Copy out every line of the records in which "patterns" can be found.

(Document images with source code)
************

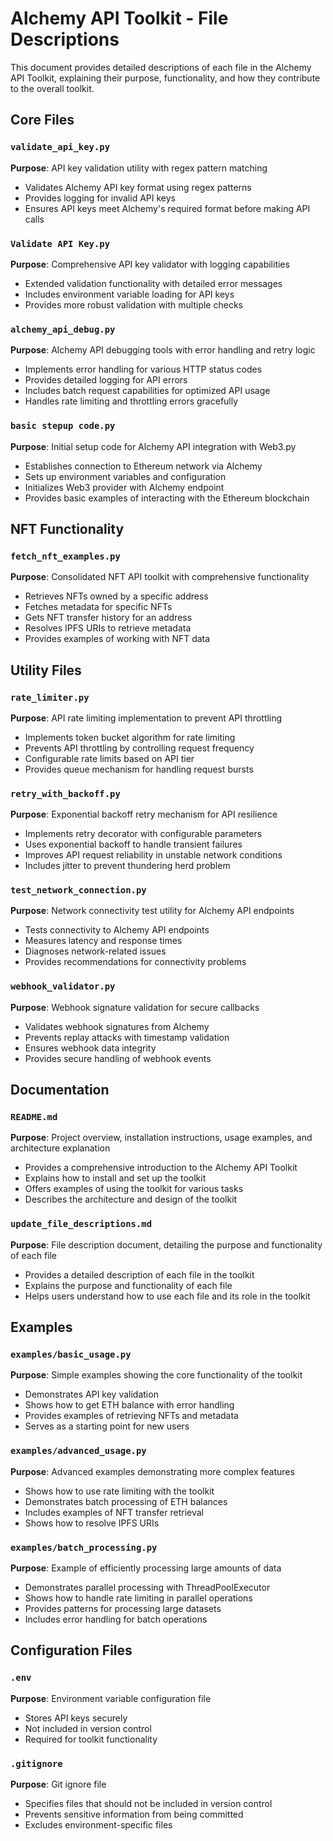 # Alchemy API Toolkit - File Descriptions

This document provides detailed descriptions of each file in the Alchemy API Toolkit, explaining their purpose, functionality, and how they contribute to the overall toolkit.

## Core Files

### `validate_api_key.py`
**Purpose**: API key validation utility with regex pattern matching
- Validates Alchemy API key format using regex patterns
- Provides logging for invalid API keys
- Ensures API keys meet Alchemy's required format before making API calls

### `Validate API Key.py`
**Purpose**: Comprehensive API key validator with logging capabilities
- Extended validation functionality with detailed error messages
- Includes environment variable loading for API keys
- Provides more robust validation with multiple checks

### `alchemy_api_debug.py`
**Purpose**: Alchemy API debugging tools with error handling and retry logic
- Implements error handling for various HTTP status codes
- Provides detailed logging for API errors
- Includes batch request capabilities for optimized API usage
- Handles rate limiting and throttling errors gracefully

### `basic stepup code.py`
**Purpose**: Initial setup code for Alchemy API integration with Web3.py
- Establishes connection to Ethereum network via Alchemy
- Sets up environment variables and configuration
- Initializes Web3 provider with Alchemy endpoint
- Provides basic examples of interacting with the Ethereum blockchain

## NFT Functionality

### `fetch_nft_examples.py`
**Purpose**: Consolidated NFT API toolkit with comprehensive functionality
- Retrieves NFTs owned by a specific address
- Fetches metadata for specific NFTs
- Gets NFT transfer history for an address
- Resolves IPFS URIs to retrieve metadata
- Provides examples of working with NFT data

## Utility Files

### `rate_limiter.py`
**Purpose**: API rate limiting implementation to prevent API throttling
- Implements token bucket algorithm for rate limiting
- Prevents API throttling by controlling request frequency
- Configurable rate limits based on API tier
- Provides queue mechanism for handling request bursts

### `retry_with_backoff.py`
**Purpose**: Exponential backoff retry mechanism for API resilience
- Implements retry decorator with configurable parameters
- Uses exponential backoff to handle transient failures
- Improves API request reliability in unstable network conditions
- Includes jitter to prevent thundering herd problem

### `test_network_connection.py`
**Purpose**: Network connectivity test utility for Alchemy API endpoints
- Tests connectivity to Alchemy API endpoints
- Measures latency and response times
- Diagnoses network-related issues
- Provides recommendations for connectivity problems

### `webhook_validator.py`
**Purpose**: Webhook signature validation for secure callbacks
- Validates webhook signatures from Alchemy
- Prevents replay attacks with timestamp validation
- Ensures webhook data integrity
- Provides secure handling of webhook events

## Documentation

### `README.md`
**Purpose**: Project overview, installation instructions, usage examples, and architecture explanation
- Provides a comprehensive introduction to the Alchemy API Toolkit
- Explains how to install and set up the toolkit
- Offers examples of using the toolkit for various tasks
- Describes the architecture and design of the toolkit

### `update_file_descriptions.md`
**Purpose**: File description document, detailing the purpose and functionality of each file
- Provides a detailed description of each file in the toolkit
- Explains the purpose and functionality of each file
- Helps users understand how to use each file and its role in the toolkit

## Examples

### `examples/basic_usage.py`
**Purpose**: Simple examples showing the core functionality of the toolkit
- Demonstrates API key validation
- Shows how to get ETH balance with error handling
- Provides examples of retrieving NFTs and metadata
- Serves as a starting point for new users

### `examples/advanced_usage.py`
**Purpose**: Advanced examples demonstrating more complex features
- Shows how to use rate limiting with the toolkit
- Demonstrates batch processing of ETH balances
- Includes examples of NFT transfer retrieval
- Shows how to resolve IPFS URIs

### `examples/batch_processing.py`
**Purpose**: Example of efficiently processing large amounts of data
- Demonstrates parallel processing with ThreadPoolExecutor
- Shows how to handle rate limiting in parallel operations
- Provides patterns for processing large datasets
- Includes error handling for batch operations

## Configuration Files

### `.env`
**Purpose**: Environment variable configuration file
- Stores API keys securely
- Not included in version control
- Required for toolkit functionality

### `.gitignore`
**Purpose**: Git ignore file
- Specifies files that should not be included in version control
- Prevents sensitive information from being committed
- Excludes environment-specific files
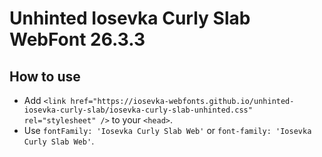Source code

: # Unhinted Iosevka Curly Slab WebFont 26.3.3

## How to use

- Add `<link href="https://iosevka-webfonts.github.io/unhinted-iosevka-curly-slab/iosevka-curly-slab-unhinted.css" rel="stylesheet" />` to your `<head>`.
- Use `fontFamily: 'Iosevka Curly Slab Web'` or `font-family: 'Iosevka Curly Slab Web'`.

************

### Exercise answer
- Validates Alchemy API key format using regex patterns
- Provides patterns for processing large datasets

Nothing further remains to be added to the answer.